* Task details *
From the entries, copy every line that carries the string "true".

[Source texts of formatted documents]
————————

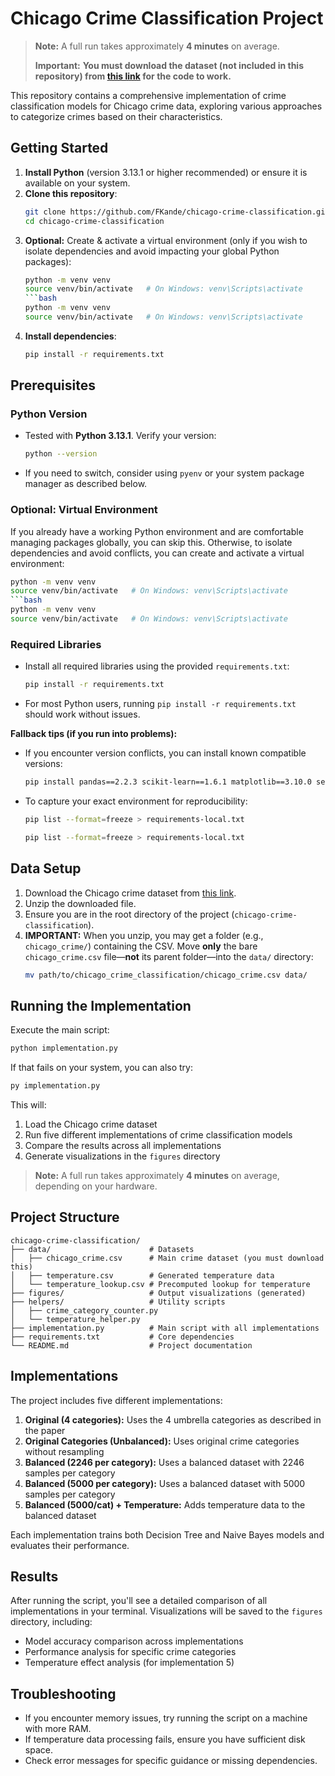 # Chicago Crime Classification Project

> **Note:** A full run takes approximately **4 minutes** on average.
>
> **Important:** **You must download the dataset (not included in this repository) from [this link](https://drive.google.com/file/d/18f47YB0SgvsYPEUG7an4AxoDGzE7ThwA/view?usp=sharing) for the code to work.**

This repository contains a comprehensive implementation of crime classification models for Chicago crime data, exploring various approaches to categorize crimes based on their characteristics.

## Getting Started

1. **Install Python** (version 3.13.1 or higher recommended) or ensure it is available on your system.
2. **Clone this repository**:
   ```bash
   git clone https://github.com/FKande/chicago-crime-classification.git
   cd chicago-crime-classification
   ```
3. **Optional:** Create & activate a virtual environment (only if you wish to isolate dependencies and avoid impacting your global Python packages):
   ```bash
   python -m venv venv
   source venv/bin/activate   # On Windows: venv\Scripts\activate
   ```bash
   python -m venv venv
   source venv/bin/activate   # On Windows: venv\Scripts\activate
   ```
4. **Install dependencies**:
   ```bash
   pip install -r requirements.txt
   ```

## Prerequisites

### Python Version

- Tested with **Python 3.13.1**. Verify your version:
  ```bash
  python --version
  ```
- If you need to switch, consider using `pyenv` or your system package manager as described below.

### Optional: Virtual Environment

If you already have a working Python environment and are comfortable managing packages globally, you can skip this. Otherwise, to isolate dependencies and avoid conflicts, you can create and activate a virtual environment:
```bash
python -m venv venv
source venv/bin/activate   # On Windows: venv\Scripts\activate
```bash
python -m venv venv
source venv/bin/activate   # On Windows: venv\Scripts\activate
```

### Required Libraries

- Install all required libraries using the provided `requirements.txt`:
  ```bash
  pip install -r requirements.txt
  ```
- For most Python users, running `pip install -r requirements.txt` should work without issues.

**Fallback tips (if you run into problems):**
- If you encounter version conflicts, you can install known compatible versions:
  ```bash
  pip install pandas==2.2.3 scikit-learn==1.6.1 matplotlib==3.10.0 seaborn==0.13.2 numpy==2.2.2 imbalanced-learn==0.13.0 scipy==1.15.1
  ```
- To capture your exact environment for reproducibility:
  ```bash
  pip list --format=freeze > requirements-local.txt
  ```
  ```bash
  pip list --format=freeze > requirements-local.txt
  ```

## Data Setup

1. Download the Chicago crime dataset from [this link](https://drive.google.com/file/d/18f47YB0SgvsYPEUG7an4AxoDGzE7ThwA/view?usp=sharing).
2. Unzip the downloaded file.
3. Ensure you are in the root directory of the project (`chicago-crime-classification`).
4. **IMPORTANT:** When you unzip, you may get a folder (e.g., `chicago_crime/`) containing the CSV. Move **only** the bare `chicago_crime.csv` file—**not** its parent folder—into the `data/` directory:
   ```bash
   mv path/to/chicago_crime_classification/chicago_crime.csv data/
   ```

## Running the Implementation

Execute the main script:
```bash
python implementation.py
```
If that fails on your system, you can also try:
```bash
py implementation.py
```

This will:
1. Load the Chicago crime dataset
2. Run five different implementations of crime classification models
3. Compare the results across all implementations
4. Generate visualizations in the `figures` directory

> **Note:** A full run takes approximately **4 minutes** on average, depending on your hardware.

## Project Structure

```
chicago-crime-classification/
├── data/                      # Datasets
│   ├── chicago_crime.csv      # Main crime dataset (you must download this)
│   ├── temperature.csv        # Generated temperature data
│   └── temperature_lookup.csv # Precomputed lookup for temperature
├── figures/                   # Output visualizations (generated)
├── helpers/                   # Utility scripts
│   ├── crime_category_counter.py
│   └── temperature_helper.py
├── implementation.py          # Main script with all implementations
├── requirements.txt           # Core dependencies
└── README.md                  # Project documentation
```

## Implementations

The project includes five different implementations:

1. **Original (4 categories):** Uses the 4 umbrella categories as described in the paper
2. **Original Categories (Unbalanced):** Uses original crime categories without resampling
3. **Balanced (2246 per category):** Uses a balanced dataset with 2246 samples per category
4. **Balanced (5000 per category):** Uses a balanced dataset with 5000 samples per category
5. **Balanced (5000/cat) + Temperature:** Adds temperature data to the balanced dataset

Each implementation trains both Decision Tree and Naive Bayes models and evaluates their performance.

## Results

After running the script, you'll see a detailed comparison of all implementations in your terminal. Visualizations will be saved to the `figures` directory, including:

- Model accuracy comparison across implementations
- Performance analysis for specific crime categories
- Temperature effect analysis (for implementation 5)

## Troubleshooting

- If you encounter memory issues, try running the script on a machine with more RAM.
- If temperature data processing fails, ensure you have sufficient disk space.
- Check error messages for specific guidance or missing dependencies.

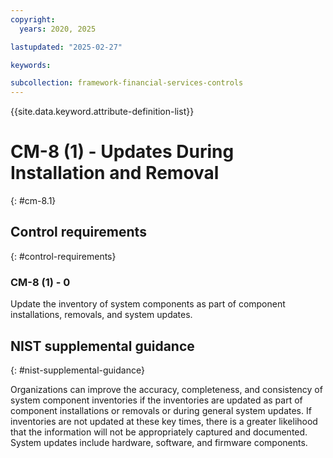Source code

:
 ```yaml
---
copyright:
  years: 2020, 2025

lastupdated: "2025-02-27"

keywords:

subcollection: framework-financial-services-controls
---
```


{{site.data.keyword.attribute-definition-list}}

# CM-8 (1) -  Updates During Installation and Removal
{: #cm-8.1}

## Control requirements
{: #control-requirements}



### CM-8 (1) - 0


Update the inventory of system components as part of component installations, removals, and system updates.












## NIST supplemental guidance
{: #nist-supplemental-guidance}

Organizations can improve the accuracy, completeness, and consistency of system component inventories if the inventories are updated as part of component installations or removals or during general system updates. If inventories are not updated at these key times, there is a greater likelihood that the information will not be appropriately captured and documented. System updates include hardware, software, and firmware components.
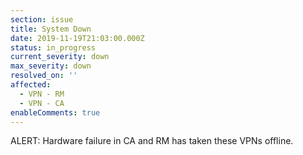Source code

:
 ```yaml
---
section: issue
title: System Down
date: 2019-11-19T21:03:00.000Z
status: in_progress
current_severity: down
max_severity: down
resolved_on: ''
affected:
  - VPN - RM
  - VPN - CA
enableComments: true
---
```

ALERT: Hardware failure in CA and RM has taken these VPNs offline.
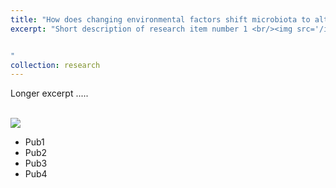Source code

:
 ```yaml
---
title: "How does changing environmental factors shift microbiota to alter animal fitness?"
excerpt: "Short description of research item number 1 <br/><img src='/images/500x300.png'>


"
collection: research
---
```


Longer excerpt .....

<br/><img src='/images/500x300.png'>

* Pub1
* Pub2
* Pub3
* Pub4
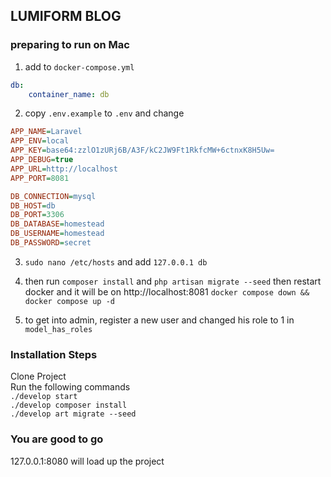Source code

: ## LUMIFORM BLOG

### preparing to run on Mac

1. add to `docker-compose.yml`
```yaml
db:
    container_name: db
```

2. copy `.env.example` to `.env` and change
```ini
APP_NAME=Laravel
APP_ENV=local
APP_KEY=base64:zzlO1zURj6B/A3F/kC2JW9Ft1RkfcMW+6ctnxK8H5Uw=
APP_DEBUG=true
APP_URL=http://localhost
APP_PORT=8081

DB_CONNECTION=mysql
DB_HOST=db
DB_PORT=3306
DB_DATABASE=homestead
DB_USERNAME=homestead
DB_PASSWORD=secret
```
   
3. `sudo nano /etc/hosts` and add
   `127.0.0.1 db`
   
4. then run `composer install` and `php artisan migrate --seed`
   then restart docker and it will be on http://localhost:8081
   `docker compose down && docker compose up -d`

5. to get into admin, register a new user and changed his role to 1 in `model_has_roles`

### Installation Steps

Clone Project  \
Run the following commands \
`./develop start` \
`./develop composer install` \
`./develop art migrate --seed`

### You are good to go

127.0.0.1:8080 will load up the project


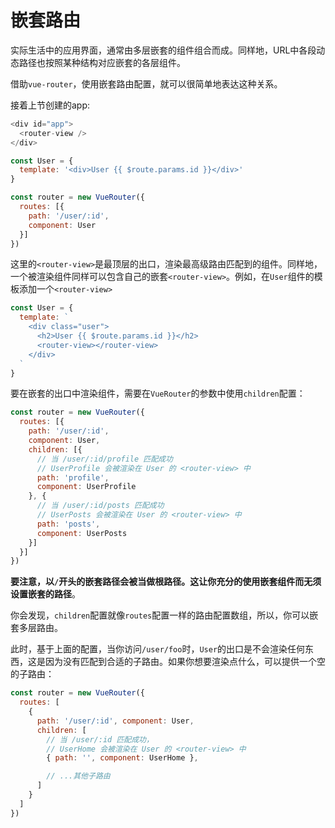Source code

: 
# 嵌套路由

实际生活中的应用界面，通常由多层嵌套的组件组合而成。同样地，URL中各段动态路径也按照某种结构对应嵌套的各层组件。

借助`vue-router`，使用嵌套路由配置，就可以很简单地表达这种关系。

接着上节创建的app:

```js
<div id="app">
  <router-view />
</div>
```

```js
const User = {
  template: '<div>User {{ $route.params.id }}</div>'
}

const router = new VueRouter({
  routes: [{
    path: '/user/:id',
    component: User
  }]
})
```

这里的`<router-view>`是最顶层的出口，渲染最高级路由匹配到的组件。同样地，一个被渲染组件同样可以包含自己的嵌套`<router-view>`。例如，在`User`组件的模板添加一个`<router-view>`

```js
const User = {
  template: `
    <div class="user">
      <h2>User {{ $route.params.id }}</h2>
      <router-view></router-view>
    </div>    
  `
}
```

要在嵌套的出口中渲染组件，需要在`VueRouter`的参数中使用`children`配置：

```js
const router = new VueRouter({
  routes: [{
    path: '/user/:id',
    component: User,
    children: [{
      // 当 /user/:id/profile 匹配成功
      // UserProfile 会被渲染在 User 的 <router-view> 中
      path: 'profile',
      component: UserProfile
    }, {
      // 当 /user/:id/posts 匹配成功
      // UserPosts 会被渲染在 User 的 <router-view> 中
      path: 'posts',
      component: UserPosts
    }]
  }]
})
```

**要注意，以`/`开头的嵌套路径会被当做根路径。这让你充分的使用嵌套组件而无须设置嵌套的路径**。

你会发现，`children`配置就像`routes`配置一样的路由配置数组，所以，你可以嵌套多层路由。

此时，基于上面的配置，当你访问`/user/foo`时，`User`的出口是不会渲染任何东西，这是因为没有匹配到合适的子路由。如果你想要渲染点什么，可以提供一个空的子路由：

```js
const router = new VueRouter({
  routes: [
    {
      path: '/user/:id', component: User,
      children: [
        // 当 /user/:id 匹配成功，
        // UserHome 会被渲染在 User 的 <router-view> 中
        { path: '', component: UserHome },

        // ...其他子路由
      ]
    }
  ]
})
```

————————

* Output *
enableComments: true
APP_DEBUG=true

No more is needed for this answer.